=== Work to complete ===
Copy verbatim the block of lines in the entries below whose first line contains "프랑스 중부, 프랑스" and whose last line contains "- 한 번에 하나의 지역에서". Leave out all other lines.

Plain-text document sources
- - -
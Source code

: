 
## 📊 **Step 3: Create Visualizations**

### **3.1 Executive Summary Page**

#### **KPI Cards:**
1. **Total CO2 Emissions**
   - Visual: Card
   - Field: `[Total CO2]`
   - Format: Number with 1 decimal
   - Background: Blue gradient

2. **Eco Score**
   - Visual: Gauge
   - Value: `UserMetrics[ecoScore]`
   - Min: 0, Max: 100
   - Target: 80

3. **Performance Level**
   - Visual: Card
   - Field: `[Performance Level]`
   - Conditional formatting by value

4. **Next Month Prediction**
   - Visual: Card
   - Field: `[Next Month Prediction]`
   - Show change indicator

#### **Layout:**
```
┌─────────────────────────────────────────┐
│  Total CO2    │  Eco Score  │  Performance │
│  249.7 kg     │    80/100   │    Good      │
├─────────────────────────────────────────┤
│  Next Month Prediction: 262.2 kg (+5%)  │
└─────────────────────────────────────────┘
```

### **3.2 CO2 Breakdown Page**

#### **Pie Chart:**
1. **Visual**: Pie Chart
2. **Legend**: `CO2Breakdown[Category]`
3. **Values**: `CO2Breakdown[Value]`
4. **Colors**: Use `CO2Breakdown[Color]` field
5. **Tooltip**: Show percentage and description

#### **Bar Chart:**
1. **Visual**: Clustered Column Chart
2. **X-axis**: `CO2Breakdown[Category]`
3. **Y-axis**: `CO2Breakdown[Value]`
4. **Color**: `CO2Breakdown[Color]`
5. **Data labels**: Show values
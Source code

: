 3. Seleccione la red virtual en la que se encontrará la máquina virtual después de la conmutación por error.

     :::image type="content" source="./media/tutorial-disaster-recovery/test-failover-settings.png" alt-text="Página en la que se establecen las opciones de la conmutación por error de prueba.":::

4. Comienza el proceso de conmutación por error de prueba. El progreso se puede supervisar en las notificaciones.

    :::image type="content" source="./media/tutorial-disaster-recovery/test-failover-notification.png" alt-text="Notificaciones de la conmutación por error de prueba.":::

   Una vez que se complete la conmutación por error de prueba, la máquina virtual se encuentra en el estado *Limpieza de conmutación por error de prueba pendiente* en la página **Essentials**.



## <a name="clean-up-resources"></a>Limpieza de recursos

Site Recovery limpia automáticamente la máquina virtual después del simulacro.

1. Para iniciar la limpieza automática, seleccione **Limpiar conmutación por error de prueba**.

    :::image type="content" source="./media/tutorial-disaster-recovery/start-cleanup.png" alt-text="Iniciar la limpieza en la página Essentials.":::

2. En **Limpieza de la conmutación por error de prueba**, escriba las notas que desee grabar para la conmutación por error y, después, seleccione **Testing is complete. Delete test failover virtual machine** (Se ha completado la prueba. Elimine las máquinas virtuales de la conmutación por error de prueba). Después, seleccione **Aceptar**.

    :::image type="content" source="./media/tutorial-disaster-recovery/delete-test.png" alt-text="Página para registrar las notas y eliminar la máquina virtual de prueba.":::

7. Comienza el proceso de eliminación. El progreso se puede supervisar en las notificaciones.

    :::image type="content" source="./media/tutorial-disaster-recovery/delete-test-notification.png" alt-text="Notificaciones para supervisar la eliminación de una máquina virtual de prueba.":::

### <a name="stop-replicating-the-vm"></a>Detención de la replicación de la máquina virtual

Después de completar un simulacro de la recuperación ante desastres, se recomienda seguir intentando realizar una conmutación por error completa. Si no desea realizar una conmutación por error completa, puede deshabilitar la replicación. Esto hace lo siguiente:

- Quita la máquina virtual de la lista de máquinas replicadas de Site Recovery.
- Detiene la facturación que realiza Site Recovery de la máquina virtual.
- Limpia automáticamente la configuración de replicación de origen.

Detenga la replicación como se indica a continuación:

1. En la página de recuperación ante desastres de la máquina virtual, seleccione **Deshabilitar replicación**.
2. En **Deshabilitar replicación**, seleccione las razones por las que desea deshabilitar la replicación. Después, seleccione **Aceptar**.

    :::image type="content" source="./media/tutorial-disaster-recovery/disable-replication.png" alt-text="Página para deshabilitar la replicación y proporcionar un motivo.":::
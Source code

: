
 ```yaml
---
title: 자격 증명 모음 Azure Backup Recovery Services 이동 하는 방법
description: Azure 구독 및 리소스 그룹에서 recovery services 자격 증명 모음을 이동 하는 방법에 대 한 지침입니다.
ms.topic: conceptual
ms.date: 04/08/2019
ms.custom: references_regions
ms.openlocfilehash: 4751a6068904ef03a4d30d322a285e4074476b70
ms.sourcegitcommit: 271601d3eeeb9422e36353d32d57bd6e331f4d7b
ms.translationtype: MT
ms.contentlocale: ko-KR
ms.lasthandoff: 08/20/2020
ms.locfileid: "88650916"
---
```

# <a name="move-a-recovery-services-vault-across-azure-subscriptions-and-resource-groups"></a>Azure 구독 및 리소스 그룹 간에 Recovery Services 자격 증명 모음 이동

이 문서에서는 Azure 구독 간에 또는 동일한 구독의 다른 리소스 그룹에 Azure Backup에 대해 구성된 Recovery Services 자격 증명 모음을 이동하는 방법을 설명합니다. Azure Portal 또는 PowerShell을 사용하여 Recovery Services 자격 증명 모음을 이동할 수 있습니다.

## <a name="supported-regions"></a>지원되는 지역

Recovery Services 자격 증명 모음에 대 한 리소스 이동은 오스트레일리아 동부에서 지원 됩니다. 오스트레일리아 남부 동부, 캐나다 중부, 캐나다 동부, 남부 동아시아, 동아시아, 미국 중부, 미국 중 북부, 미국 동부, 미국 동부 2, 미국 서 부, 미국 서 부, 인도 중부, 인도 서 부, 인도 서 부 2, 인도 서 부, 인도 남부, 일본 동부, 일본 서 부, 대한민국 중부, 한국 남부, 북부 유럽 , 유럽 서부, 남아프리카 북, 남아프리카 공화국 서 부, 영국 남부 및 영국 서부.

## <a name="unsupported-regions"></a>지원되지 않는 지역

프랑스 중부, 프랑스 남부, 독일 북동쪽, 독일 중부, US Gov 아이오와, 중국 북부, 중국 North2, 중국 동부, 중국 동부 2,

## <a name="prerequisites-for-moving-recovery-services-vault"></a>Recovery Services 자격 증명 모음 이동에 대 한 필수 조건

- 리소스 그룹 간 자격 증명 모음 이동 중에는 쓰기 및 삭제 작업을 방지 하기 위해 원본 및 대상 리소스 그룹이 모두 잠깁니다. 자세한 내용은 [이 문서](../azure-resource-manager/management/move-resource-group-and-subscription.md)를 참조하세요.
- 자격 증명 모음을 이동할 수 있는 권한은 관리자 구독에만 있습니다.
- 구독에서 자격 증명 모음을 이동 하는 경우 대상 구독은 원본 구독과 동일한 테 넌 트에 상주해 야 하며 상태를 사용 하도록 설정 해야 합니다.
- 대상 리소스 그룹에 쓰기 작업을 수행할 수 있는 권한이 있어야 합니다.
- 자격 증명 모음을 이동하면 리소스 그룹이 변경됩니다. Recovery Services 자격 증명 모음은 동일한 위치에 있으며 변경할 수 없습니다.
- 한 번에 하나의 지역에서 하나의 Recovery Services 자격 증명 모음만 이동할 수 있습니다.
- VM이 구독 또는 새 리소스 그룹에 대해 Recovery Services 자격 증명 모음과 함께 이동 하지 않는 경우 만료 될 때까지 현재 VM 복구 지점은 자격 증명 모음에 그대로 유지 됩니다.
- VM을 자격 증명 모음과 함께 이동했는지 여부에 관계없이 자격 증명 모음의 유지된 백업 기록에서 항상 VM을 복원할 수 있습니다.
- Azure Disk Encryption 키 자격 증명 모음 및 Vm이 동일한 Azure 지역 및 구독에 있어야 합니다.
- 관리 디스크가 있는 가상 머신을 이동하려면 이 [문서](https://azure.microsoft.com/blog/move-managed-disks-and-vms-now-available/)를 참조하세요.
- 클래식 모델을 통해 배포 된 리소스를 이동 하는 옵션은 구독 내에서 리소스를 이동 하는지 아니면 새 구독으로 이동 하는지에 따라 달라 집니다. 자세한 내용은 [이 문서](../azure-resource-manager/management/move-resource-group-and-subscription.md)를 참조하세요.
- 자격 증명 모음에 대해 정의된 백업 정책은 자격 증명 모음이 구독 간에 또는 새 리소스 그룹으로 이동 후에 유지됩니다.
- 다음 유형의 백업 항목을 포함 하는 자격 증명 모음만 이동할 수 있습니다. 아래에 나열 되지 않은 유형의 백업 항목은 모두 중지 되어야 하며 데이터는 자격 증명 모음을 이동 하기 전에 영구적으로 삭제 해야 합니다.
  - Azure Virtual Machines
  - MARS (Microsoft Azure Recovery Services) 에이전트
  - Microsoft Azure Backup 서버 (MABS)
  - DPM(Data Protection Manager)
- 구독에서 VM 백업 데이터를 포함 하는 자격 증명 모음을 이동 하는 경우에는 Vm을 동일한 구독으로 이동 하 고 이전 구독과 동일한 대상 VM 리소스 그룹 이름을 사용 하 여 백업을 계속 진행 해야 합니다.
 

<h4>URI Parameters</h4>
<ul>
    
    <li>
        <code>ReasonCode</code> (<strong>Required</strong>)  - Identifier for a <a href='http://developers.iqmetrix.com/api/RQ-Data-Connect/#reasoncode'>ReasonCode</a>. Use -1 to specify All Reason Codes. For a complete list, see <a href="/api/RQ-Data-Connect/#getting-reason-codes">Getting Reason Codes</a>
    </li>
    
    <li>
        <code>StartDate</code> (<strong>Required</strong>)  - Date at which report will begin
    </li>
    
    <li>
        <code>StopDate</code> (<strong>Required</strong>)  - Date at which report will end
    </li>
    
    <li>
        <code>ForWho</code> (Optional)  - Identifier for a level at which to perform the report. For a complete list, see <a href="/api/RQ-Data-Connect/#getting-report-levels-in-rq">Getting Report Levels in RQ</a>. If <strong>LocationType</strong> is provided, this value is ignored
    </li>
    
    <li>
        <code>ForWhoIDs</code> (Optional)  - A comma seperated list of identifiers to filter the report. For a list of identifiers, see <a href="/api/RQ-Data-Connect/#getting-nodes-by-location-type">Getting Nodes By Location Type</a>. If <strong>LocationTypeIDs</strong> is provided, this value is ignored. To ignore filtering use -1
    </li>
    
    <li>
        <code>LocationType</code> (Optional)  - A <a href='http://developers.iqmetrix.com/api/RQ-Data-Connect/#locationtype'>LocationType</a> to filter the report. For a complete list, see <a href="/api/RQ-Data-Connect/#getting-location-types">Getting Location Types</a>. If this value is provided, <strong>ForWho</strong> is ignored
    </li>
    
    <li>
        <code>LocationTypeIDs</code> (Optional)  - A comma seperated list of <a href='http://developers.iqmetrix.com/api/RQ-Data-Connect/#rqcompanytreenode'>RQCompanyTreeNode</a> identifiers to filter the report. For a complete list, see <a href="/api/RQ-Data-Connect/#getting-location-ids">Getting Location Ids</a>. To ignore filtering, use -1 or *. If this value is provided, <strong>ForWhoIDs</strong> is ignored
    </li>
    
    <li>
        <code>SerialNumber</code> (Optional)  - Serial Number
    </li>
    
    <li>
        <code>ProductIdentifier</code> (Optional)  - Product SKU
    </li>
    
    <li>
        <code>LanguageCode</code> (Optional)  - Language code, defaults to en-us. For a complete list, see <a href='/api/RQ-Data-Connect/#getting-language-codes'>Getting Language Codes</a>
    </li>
- - -
=== Answer to the exercise ===
프랑스 중부, 프랑스 남부, 독일 북동쪽, 독일 중부, US Gov 아이오와, 중국 북부, 중국 North2, 중국 동부, 중국 동부 2,

## <a name="prerequisites-for-moving-recovery-services-vault"></a>Recovery Services 자격 증명 모음 이동에 대 한 필수 조건

- 리소스 그룹 간 자격 증명 모음 이동 중에는 쓰기 및 삭제 작업을 방지 하기 위해 원본 및 대상 리소스 그룹이 모두 잠깁니다. 자세한 내용은 [이 문서](../azure-resource-manager/management/move-resource-group-and-subscription.md)를 참조하세요.
- 자격 증명 모음을 이동할 수 있는 권한은 관리자 구독에만 있습니다.
- 구독에서 자격 증명 모음을 이동 하는 경우 대상 구독은 원본 구독과 동일한 테 넌 트에 상주해 야 하며 상태를 사용 하도록 설정 해야 합니다.
- 대상 리소스 그룹에 쓰기 작업을 수행할 수 있는 권한이 있어야 합니다.
- 자격 증명 모음을 이동하면 리소스 그룹이 변경됩니다. Recovery Services 자격 증명 모음은 동일한 위치에 있으며 변경할 수 없습니다.
- 한 번에 하나의 지역에서 하나의 Recovery Services 자격 증명 모음만 이동할 수 있습니다.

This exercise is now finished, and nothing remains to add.